| WHAT YOU SHOULD DO |
Each line in these records that contains "Counter" counts once. Give the number only.

Saved entries:
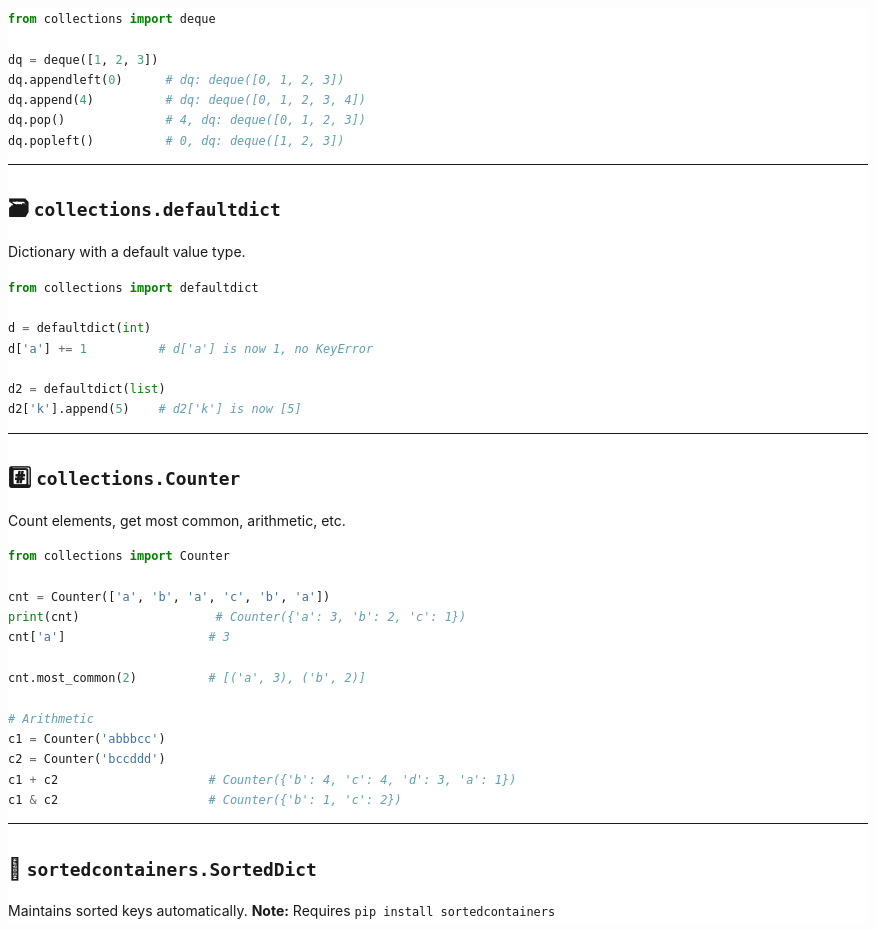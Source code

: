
 ```python
from collections import deque

dq = deque([1, 2, 3])
dq.appendleft(0)      # dq: deque([0, 1, 2, 3])
dq.append(4)          # dq: deque([0, 1, 2, 3, 4])
dq.pop()              # 4, dq: deque([0, 1, 2, 3])
dq.popleft()          # 0, dq: deque([1, 2, 3])
```

---

## 🗃️ `collections.defaultdict`

Dictionary with a default value type.

```python
from collections import defaultdict

d = defaultdict(int)
d['a'] += 1          # d['a'] is now 1, no KeyError

d2 = defaultdict(list)
d2['k'].append(5)    # d2['k'] is now [5]
```

---

## #️⃣ `collections.Counter`

Count elements, get most common, arithmetic, etc.

```python
from collections import Counter

cnt = Counter(['a', 'b', 'a', 'c', 'b', 'a'])
print(cnt)                   # Counter({'a': 3, 'b': 2, 'c': 1})
cnt['a']                    # 3

cnt.most_common(2)          # [('a', 3), ('b', 2)]

# Arithmetic
c1 = Counter('abbbcc')
c2 = Counter('bccddd')
c1 + c2                     # Counter({'b': 4, 'c': 4, 'd': 3, 'a': 1})
c1 & c2                     # Counter({'b': 1, 'c': 2})
```

---

## 🧮 `sortedcontainers.SortedDict`

Maintains sorted keys automatically.
**Note:** Requires `pip install sortedcontainers`

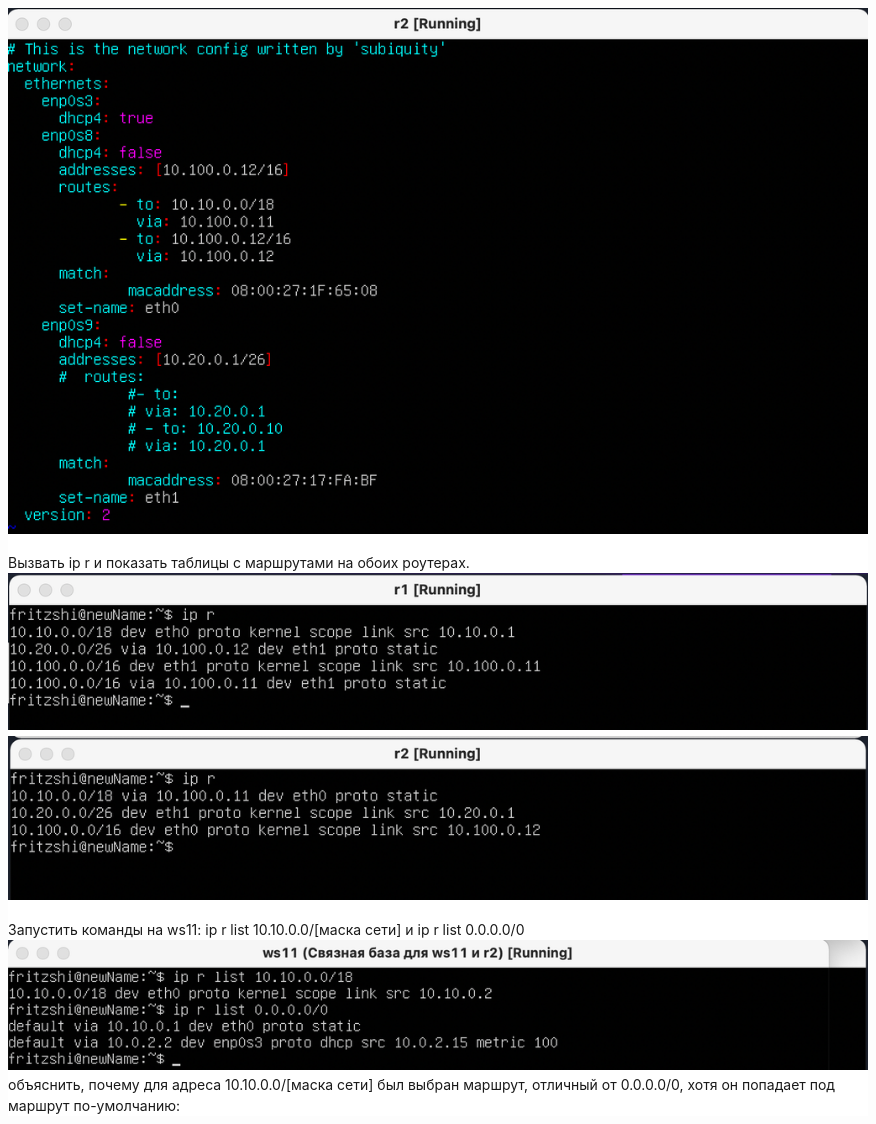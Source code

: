 ![img](screens/65.png)


Вызвать ip r и показать таблицы с маршрутами на обоих роутерах. 
![img](screens/63.png)
![img](screens/66.png)

Запустить команды на ws11:
ip r list 10.10.0.0/[маска сети] и ip r list 0.0.0.0/0
![img](screens/67.png)
объяснить, почему для адреса 10.10.0.0/[маска сети] был выбран маршрут, отличный от 0.0.0.0/0, хотя он попадает под маршрут по-умолчанию:
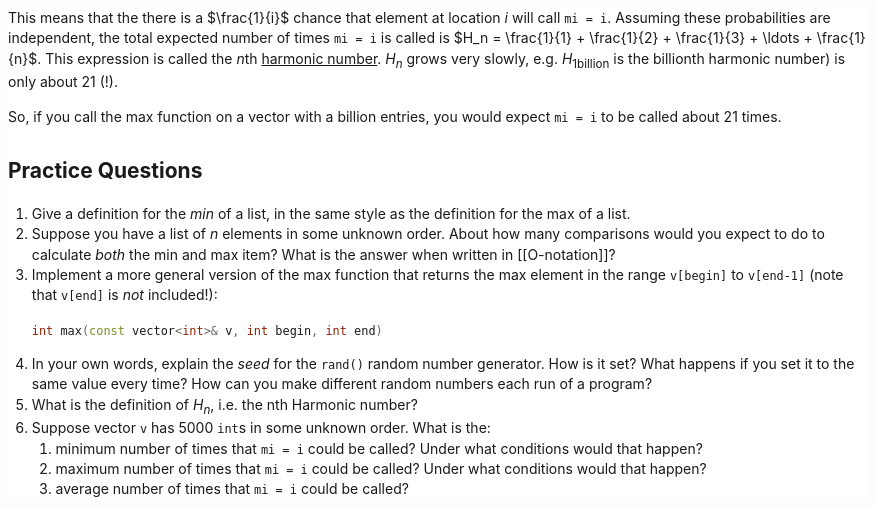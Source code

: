 This means that the there is a $\frac{1}{i}$ chance that element at location $i$ will call `mi = i`. Assuming these probabilities are independent, the total expected number of times `mi = i` is called is $H_n = \frac{1}{1} + \frac{1}{2} + \frac{1}{3} + \ldots + \frac{1}{n}$.  This expression is called the *n*th [harmonic number](https://en.wikipedia.org/wiki/Harmonic_number). $H_n$ grows very slowly, e.g. $H_{1 \text{billion}}$ is the billionth harmonic number) is only about 21 (!).

So, if you call the max function on a vector with a billion entries, you would expect `mi = i` to be called about 21 times.

## Practice Questions
1. Give a definition for the *min* of a list, in the same style as the definition for the max of a list.
2. Suppose you have a list of $n$ elements in some unknown order. About how many comparisons would you expect to do to calculate *both* the min and max item? What is the answer when written in [[O-notation]]?
3. Implement a more general version of the max function that returns the max element in the range `v[begin]` to `v[end-1]` (note that `v[end]` is *not* included!):
   ```cpp
   int max(const vector<int>& v, int begin, int end)
   ```
4. In your own words, explain the *seed* for the `rand()` random number generator. How is it set? What happens if you set it to the same value every time? How can you make different random numbers each run of a program?
5. What is the definition of $H_n$, i.e. the nth Harmonic number?
6. Suppose vector `v` has 5000 `int`s in some unknown order. What is the:
	1. minimum number of times that `mi = i` could be called? Under what conditions would that happen?
	2. maximum number of times that `mi = i` could be called? Under what conditions would that happen?
	3. average number of times that `mi = i` could be called?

| EXERCISE RESULT |
8